I’m not sure what I think about their reluctance to become an online community. I understand that a threaded forum or email list isn’t everyone’s idea of a way to stay connected, but I’m also not sure there will feel like much of a connection simply through using a pre-created liturgy, especially since the liturgies will need to be customized to an individual’s hearth culture. (I also understand that the desire to avoid a community avoids the need for staff to moderate threads and forums and comments, which is a very real thing and isn’t everyone’s cup of tea.)

On the other hand, having resources for working as a solitary is a good thing. I struggle with working in a vacuum, and it’s been the connection to other Druids, through the DP and the Discuss and Dedicants lists, as well as email, that have kept me thinking about my own Druidry past the initial period of interest.

Having a shared liturgy, one that uses the CooR, is an interesting idea as well. It brings to mind that idea of the Sacred Center, and of being in a shared “sacred space” when we’re all participating in ritual at a Hallows. I definitely like the idea of a shared practice, but then I haven’t seen the liturgy yet either.

I guess the part that makes me wonder how this will work as a shared path is that there doesn’t seem to be a lot of opportunity for actual sharing. Yes we would all be doing the same liturgy (or variations on a theme, as it were), but without the chance to talk about it, unless they’re expecting us all to become bloggers, I don’t know that it will feel much like a community.

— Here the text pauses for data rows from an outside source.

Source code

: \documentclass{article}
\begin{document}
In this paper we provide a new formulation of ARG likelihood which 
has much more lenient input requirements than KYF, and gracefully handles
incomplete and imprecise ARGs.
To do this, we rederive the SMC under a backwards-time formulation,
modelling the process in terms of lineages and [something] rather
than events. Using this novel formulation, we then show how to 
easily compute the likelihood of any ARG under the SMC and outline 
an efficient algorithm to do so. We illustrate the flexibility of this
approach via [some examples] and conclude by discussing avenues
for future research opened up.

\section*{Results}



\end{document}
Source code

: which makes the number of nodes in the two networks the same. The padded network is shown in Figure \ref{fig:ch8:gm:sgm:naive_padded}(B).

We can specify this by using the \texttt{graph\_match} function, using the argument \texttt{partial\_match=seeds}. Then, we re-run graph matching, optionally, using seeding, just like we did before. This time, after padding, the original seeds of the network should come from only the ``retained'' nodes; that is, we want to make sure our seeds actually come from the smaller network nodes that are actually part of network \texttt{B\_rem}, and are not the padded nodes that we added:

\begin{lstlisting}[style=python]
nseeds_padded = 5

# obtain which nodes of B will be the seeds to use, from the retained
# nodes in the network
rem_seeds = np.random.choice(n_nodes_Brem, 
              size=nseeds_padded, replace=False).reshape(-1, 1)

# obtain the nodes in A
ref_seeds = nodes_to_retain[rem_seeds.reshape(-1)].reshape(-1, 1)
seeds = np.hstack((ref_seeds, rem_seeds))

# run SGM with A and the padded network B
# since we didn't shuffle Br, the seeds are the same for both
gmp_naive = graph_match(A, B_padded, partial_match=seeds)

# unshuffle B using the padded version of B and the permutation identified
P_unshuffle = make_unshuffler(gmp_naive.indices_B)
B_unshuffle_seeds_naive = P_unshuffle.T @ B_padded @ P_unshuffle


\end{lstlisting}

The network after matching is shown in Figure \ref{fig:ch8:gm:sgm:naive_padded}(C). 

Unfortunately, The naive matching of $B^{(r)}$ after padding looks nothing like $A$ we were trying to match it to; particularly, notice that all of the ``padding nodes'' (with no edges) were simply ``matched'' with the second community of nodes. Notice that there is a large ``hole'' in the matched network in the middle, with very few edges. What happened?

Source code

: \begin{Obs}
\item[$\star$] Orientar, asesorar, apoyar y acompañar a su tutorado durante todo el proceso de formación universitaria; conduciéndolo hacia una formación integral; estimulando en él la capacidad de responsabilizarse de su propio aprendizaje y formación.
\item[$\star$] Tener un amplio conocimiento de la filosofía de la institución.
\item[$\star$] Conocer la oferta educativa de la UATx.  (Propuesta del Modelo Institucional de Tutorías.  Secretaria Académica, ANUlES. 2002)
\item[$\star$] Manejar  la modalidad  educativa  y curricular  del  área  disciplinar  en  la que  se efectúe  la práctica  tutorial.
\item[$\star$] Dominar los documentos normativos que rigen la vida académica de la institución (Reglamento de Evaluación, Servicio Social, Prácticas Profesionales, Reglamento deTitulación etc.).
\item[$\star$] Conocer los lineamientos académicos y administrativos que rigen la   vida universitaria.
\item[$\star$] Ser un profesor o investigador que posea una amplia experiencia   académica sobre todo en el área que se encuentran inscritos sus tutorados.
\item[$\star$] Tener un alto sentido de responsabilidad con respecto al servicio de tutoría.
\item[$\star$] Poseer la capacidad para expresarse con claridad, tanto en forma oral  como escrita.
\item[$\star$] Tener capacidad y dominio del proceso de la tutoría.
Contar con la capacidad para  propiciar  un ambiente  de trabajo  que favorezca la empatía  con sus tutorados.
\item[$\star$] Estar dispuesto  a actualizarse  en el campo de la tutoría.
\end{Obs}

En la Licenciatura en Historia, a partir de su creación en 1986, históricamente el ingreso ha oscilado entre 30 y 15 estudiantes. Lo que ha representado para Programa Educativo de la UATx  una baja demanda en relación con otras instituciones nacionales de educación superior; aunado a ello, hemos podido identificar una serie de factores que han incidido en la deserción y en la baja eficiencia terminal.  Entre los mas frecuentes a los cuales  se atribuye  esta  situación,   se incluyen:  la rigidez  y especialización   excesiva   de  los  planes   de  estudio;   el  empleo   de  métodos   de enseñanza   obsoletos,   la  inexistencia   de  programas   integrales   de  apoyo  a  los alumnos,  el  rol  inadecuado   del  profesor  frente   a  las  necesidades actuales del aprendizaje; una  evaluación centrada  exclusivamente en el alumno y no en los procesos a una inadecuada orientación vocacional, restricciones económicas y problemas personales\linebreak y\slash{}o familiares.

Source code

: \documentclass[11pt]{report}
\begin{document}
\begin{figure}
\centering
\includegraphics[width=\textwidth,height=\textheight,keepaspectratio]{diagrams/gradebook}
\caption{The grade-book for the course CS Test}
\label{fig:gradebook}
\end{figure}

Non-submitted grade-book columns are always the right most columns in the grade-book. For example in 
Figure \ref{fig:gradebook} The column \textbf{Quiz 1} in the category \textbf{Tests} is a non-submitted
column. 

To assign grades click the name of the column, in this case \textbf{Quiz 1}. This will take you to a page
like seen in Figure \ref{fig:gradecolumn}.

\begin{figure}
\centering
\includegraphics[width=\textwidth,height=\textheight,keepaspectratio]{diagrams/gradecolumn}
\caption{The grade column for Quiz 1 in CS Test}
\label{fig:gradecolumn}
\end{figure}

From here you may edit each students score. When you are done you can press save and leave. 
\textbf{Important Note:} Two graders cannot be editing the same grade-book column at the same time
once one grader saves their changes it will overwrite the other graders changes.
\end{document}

I definitely think it will be a good resource, and I’m looking forward to the various blog posts. I especially liked the recent post about how a community fire is fed by individual fires, and the importance of a solitary practice even for Druids who have access to a Grove. Cultivating a strong individual practice is something that’s important to me, and has been for several years.

Grove work is an odd subject for me at the moment. I’ve had trouble getting responses from my local Grove about much of anything, and I’d rather not have my first meeting with them at someone’s house (for safety and comfort reasons, call me paranoid). So while I have the ability to access a Grove, for now I’m essentially solitary. And I’m OK with that, though I do think having a community is important as well. I think best in conversation, and it’s important to me to have people to discuss my ideas with. (This is part of why I blog as well.)  I’m also paranoid, extremely uneasy in groups of people I don’t know, and reluctant to really settle into a group, for fear that it will not work out again. So I go back and forth about the Grove thing. Fortunately there’s no requirement to join one, even if there is one nearby.

Hopefully the SDF will become another resource to me as a solitary and will inform and guide my practice in a meaningful way. I have my doubts about it’s ability to feel like a fellowship, but I can see how it could become a very useful place and starting point for solitaries.